L’originalité, ici, c’est que cette révélation se fasse dans la rencontre de « l’autre », la voix qu’on a portée, travaillée, traduite, entendue, et dont le souffle vient d’un lieu presque abstrait ; lieu de naissance, dans la courbe exacte de la mort survenue, au bout d’une boucle qui ne ferme rien, puisque c’est l’ouvert qui s’offre dans l’expérience de cette ville, de ce nom : Czernowitz. Y être suffit, dans la disponibilité de l’écriture, ou du moment qui à peine la précède :
« J’ignore combien de temps je suis restée ainsi, combien de secondes ou de minutes, arrachée à toute mémoire, avec pour seule conscience celle d’être inconsciente et pourtant vivante, clouée sur une plage du temps, planant dans la pureté noire et opaque d’un instant qui n’était ni vie ni mort, jusqu’à ce qu’un mot troue la nuit, Ukraine, il brillait en grandes lettres jaunes et résonnait comme un murmure d’eau, Ukraine, je suis en Ukraine, à Czernowitz, je suis venue ici pour l’anniversaire d’Aharon, et je jurerais que cette absence à moi-même qui fut une présence absolue au monde coïncidait avec l’heure de sa naissance… »

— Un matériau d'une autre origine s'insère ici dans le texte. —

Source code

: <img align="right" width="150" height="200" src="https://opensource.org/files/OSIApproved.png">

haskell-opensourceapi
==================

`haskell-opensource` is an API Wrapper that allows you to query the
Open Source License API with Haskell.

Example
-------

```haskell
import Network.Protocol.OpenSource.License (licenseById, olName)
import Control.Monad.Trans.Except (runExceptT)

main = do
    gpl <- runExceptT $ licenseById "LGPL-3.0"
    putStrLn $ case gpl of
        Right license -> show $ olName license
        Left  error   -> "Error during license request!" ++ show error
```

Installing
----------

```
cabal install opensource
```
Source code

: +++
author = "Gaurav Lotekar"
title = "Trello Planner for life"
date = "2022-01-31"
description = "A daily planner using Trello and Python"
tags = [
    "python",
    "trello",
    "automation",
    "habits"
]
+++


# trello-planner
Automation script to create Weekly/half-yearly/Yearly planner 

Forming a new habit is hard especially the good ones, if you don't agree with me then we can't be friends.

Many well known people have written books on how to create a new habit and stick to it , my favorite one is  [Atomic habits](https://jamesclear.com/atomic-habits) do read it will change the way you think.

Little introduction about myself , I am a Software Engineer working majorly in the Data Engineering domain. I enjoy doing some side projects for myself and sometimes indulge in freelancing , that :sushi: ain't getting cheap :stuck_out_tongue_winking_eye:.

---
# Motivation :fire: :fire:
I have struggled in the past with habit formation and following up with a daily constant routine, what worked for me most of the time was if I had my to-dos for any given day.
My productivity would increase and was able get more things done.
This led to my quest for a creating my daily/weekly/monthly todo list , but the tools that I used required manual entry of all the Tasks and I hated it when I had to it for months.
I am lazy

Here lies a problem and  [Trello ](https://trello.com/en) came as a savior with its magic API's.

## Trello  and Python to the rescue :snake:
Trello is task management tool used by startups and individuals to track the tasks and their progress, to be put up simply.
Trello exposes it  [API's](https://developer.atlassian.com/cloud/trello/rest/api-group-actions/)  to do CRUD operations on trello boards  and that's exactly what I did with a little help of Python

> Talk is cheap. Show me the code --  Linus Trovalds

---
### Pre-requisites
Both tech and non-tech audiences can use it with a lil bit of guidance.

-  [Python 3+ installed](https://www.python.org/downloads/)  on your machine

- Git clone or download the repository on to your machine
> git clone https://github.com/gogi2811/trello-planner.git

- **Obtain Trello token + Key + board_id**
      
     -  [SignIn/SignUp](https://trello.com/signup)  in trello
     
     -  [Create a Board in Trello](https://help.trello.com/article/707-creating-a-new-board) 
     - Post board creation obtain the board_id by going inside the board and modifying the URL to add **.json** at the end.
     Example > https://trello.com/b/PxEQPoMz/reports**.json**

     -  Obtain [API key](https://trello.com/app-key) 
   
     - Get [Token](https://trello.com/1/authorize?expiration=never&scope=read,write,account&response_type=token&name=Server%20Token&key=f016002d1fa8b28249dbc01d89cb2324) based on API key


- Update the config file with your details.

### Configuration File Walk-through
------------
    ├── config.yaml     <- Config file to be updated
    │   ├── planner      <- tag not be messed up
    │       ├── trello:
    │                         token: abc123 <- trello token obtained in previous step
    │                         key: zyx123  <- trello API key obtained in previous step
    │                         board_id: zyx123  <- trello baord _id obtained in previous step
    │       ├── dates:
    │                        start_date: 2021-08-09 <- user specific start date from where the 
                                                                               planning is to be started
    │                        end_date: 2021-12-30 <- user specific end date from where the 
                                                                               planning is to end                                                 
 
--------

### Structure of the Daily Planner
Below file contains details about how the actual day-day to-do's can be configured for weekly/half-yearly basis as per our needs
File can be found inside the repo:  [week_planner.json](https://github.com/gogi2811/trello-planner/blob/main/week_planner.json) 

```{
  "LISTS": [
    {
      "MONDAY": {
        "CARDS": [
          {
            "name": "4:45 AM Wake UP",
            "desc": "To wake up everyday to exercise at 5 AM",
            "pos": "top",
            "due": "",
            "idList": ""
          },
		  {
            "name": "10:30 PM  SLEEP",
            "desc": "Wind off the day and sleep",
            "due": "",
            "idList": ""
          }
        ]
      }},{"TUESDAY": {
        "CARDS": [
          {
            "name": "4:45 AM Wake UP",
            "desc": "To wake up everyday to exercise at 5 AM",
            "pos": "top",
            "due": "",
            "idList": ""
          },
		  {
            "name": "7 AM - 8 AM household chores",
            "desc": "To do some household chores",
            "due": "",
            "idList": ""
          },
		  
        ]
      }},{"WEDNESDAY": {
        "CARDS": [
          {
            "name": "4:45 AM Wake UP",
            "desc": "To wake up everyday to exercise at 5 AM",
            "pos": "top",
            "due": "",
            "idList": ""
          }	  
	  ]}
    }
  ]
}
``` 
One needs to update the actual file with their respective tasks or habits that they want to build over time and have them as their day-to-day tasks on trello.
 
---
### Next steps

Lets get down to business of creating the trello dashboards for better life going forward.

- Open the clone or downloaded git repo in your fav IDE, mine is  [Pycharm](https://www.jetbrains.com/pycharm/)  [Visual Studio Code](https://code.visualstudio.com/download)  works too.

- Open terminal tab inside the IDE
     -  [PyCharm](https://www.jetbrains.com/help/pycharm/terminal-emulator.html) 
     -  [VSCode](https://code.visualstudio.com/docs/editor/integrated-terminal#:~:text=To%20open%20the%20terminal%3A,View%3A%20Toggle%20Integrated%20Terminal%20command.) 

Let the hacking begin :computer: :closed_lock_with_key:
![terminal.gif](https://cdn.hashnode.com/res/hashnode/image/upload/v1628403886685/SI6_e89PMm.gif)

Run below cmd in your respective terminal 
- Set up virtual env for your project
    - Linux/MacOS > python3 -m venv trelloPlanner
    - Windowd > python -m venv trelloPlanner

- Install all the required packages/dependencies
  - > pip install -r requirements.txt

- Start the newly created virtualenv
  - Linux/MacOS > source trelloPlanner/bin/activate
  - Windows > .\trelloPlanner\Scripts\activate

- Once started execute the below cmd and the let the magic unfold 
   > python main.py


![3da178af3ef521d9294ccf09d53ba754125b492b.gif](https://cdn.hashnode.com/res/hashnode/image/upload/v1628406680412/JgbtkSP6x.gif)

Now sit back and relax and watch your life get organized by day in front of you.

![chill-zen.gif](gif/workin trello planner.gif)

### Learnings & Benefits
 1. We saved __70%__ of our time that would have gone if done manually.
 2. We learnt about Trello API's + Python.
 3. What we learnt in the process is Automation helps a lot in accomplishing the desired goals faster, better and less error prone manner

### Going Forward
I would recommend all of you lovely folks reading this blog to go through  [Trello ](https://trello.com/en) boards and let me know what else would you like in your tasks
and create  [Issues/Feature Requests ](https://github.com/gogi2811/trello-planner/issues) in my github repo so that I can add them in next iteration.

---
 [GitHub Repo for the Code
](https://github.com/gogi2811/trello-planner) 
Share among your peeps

L’expérience ici devient presque de filiation, alors, comme par une renaissance, ou en tout cas un relais idéal, où l’amitié autorise de poursuivre par ses propres forces ce qu’on a aimé de l’autre, sans rien lui prendre, en étant soi.
Quelque chose, dans Dans le faisceau des vivants, a la beauté du don, et du contre-don tout autant. Comme un idéal de l’échange, la fragile réussite, d’autant plus magnifique, de la reconnaissance. Cet art est difficile parce qu’il oblige à une fidélité aux morts qui ne soit pas un accaparement : rares sont les livres, en ce sens, aussi justes que celui de Valérie Zenatti.
Valérie Zenatti, Dans le faisceau des vivants, L’Olivier, 3 janvier 2019, 160 pages.